EXERCISE INSTRUCTIONS |
Print the data that follows word for word, leaving out any picture.

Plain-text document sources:
# # # #
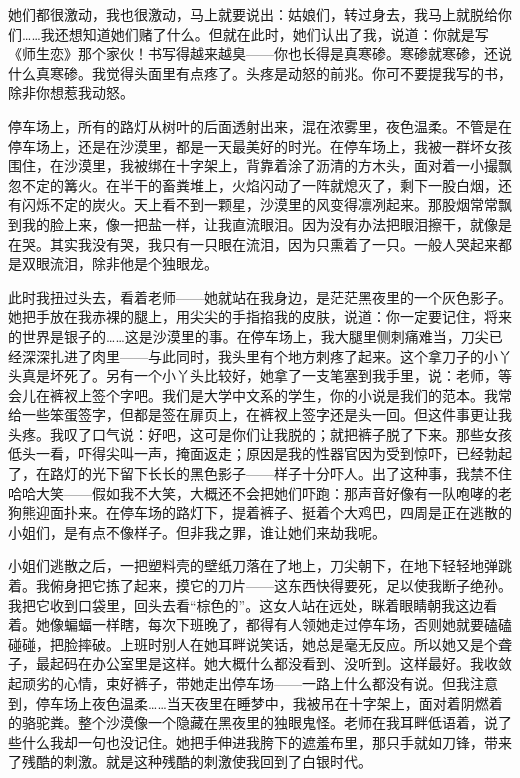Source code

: 她们都很激动，我也很激动，马上就要说出：姑娘们，转过身去，我马上就脱给你们……我还想知道她们赌了什么。但就在此时，她们认出了我，说道：你就是写《师生恋》那个家伙！书写得越来越臭——你也长得是真寒碜。寒碜就寒碜，还说什么真寒碜。我觉得头面里有点疼了。头疼是动怒的前兆。你可不要提我写的书，除非你想惹我动怒。 

停车场上，所有的路灯从树叶的后面透射出来，混在浓雾里，夜色温柔。不管是在停车场上，还是在沙漠里，都是一天最美好的时光。在停车场上，我被一群坏女孩围住，在沙漠里，我被绑在十字架上，背靠着涂了沥清的方木头，面对着一小撮飘忽不定的篝火。在半干的畜粪堆上，火焰闪动了一阵就熄灭了，剩下一股白烟，还有闪烁不定的炭火。天上看不到一颗星，沙漠里的风变得凛冽起来。那股烟常常飘到我的脸上来，像一把盐一样，让我直流眼泪。因为没有办法把眼泪擦干，就像是在哭。其实我没有哭，我只有一只眼在流泪，因为只熏着了一只。一般人哭起来都是双眼流泪，除非他是个独眼龙。 

此时我扭过头去，看着老师——她就站在我身边，是茫茫黑夜里的一个灰色影子。她把手放在我赤裸的腿上，用尖尖的手指掐我的皮肤，说道：你一定要记住，将来的世界是银子的……这是沙漠里的事。在停车场上，我大腿里侧刺痛难当，刀尖已经深深扎进了肉里——与此同时，我头里有个地方刺疼了起来。这个拿刀子的小丫头真是坏死了。另有一个小丫头比较好，她拿了一支笔塞到我手里，说：老师，等会儿在裤衩上签个字吧。我们是大学中文系的学生，你的小说是我们的范本。我常给一些笨蛋签字，但都是签在扉页上，在裤衩上签字还是头一回。但这件事更让我头疼。我叹了口气说：好吧，这可是你们让我脱的；就把裤子脱了下来。那些女孩低头一看，吓得尖叫一声，掩面返走；原因是我的性器官因为受到惊吓，已经勃起了，在路灯的光下留下长长的黑色影子——样子十分吓人。出了这种事，我禁不住哈哈大笑——假如我不大笑，大概还不会把她们吓跑：那声音好像有一队咆哮的老狗熊迎面扑来。在停车场的路灯下，提着裤子、挺着个大鸡巴，四周是正在逃散的小姐们，是有点不像样子。但非我之罪，谁让她们来劫我呢。 

小姐们逃散之后，一把塑料壳的壁纸刀落在了地上，刀尖朝下，在地下轻轻地弹跳着。我俯身把它拣了起来，摸它的刀片——这东西快得要死，足以使我断子绝孙。我把它收到口袋里，回头去看“棕色的”。这女人站在远处，眯着眼睛朝我这边看着。她像蝙蝠一样瞎，每次下班晚了，都得有人领她走过停车场，否则她就要磕磕碰碰，把脸摔破。上班时别人在她耳畔说笑话，她总是毫无反应。所以她又是个聋子，最起码在办公室里是这样。她大概什么都没看到、没听到。这样最好。我收敛起顽劣的心情，束好裤子，带她走出停车场——一路上什么都没有说。但我注意到，停车场上夜色温柔……当天夜里在睡梦中，我被吊在十字架上，面对着阴燃着的骆驼粪。整个沙漠像一个隐藏在黑夜里的独眼鬼怪。老师在我耳畔低语着，说了些什么我却一句也没记住。她把手伸进我胯下的遮羞布里，那只手就如刀锋，带来了残酷的刺激。就是这种残酷的刺激使我回到了白银时代。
# # # #
REPLY |
Source code

: 她们都很激动，我也很激动，马上就要说出：姑娘们，转过身去，我马上就脱给你们……我还想知道她们赌了什么。但就在此时，她们认出了我，说道：你就是写《师生恋》那个家伙！书写得越来越臭——你也长得是真寒碜。寒碜就寒碜，还说什么真寒碜。我觉得头面里有点疼了。头疼是动怒的前兆。你可不要提我写的书，除非你想惹我动怒。 

停车场上，所有的路灯从树叶的后面透射出来，混在浓雾里，夜色温柔。不管是在停车场上，还是在沙漠里，都是一天最美好的时光。在停车场上，我被一群坏女孩围住，在沙漠里，我被绑在十字架上，背靠着涂了沥清的方木头，面对着一小撮飘忽不定的篝火。在半干的畜粪堆上，火焰闪动了一阵就熄灭了，剩下一股白烟，还有闪烁不定的炭火。天上看不到一颗星，沙漠里的风变得凛冽起来。那股烟常常飘到我的脸上来，像一把盐一样，让我直流眼泪。因为没有办法把眼泪擦干，就像是在哭。其实我没有哭，我只有一只眼在流泪，因为只熏着了一只。一般人哭起来都是双眼流泪，除非他是个独眼龙。 

此时我扭过头去，看着老师——她就站在我身边，是茫茫黑夜里的一个灰色影子。她把手放在我赤裸的腿上，用尖尖的手指掐我的皮肤，说道：你一定要记住，将来的世界是银子的……这是沙漠里的事。在停车场上，我大腿里侧刺痛难当，刀尖已经深深扎进了肉里——与此同时，我头里有个地方刺疼了起来。这个拿刀子的小丫头真是坏死了。另有一个小丫头比较好，她拿了一支笔塞到我手里，说：老师，等会儿在裤衩上签个字吧。我们是大学中文系的学生，你的小说是我们的范本。我常给一些笨蛋签字，但都是签在扉页上，在裤衩上签字还是头一回。但这件事更让我头疼。我叹了口气说：好吧，这可是你们让我脱的；就把裤子脱了下来。那些女孩低头一看，吓得尖叫一声，掩面返走；原因是我的性器官因为受到惊吓，已经勃起了，在路灯的光下留下长长的黑色影子——样子十分吓人。出了这种事，我禁不住哈哈大笑——假如我不大笑，大概还不会把她们吓跑：那声音好像有一队咆哮的老狗熊迎面扑来。在停车场的路灯下，提着裤子、挺着个大鸡巴，四周是正在逃散的小姐们，是有点不像样子。但非我之罪，谁让她们来劫我呢。 

小姐们逃散之后，一把塑料壳的壁纸刀落在了地上，刀尖朝下，在地下轻轻地弹跳着。我俯身把它拣了起来，摸它的刀片——这东西快得要死，足以使我断子绝孙。我把它收到口袋里，回头去看“棕色的”。这女人站在远处，眯着眼睛朝我这边看着。她像蝙蝠一样瞎，每次下班晚了，都得有人领她走过停车场，否则她就要磕磕碰碰，把脸摔破。上班时别人在她耳畔说笑话，她总是毫无反应。所以她又是个聋子，最起码在办公室里是这样。她大概什么都没看到、没听到。这样最好。我收敛起顽劣的心情，束好裤子，带她走出停车场——一路上什么都没有说。但我注意到，停车场上夜色温柔……当天夜里在睡梦中，我被吊在十字架上，面对着阴燃着的骆驼粪。整个沙漠像一个隐藏在黑夜里的独眼鬼怪。老师在我耳畔低语着，说了些什么我却一句也没记住。她把手伸进我胯下的遮羞布里，那只手就如刀锋，带来了残酷的刺激。就是这种残酷的刺激使我回到了白银时代。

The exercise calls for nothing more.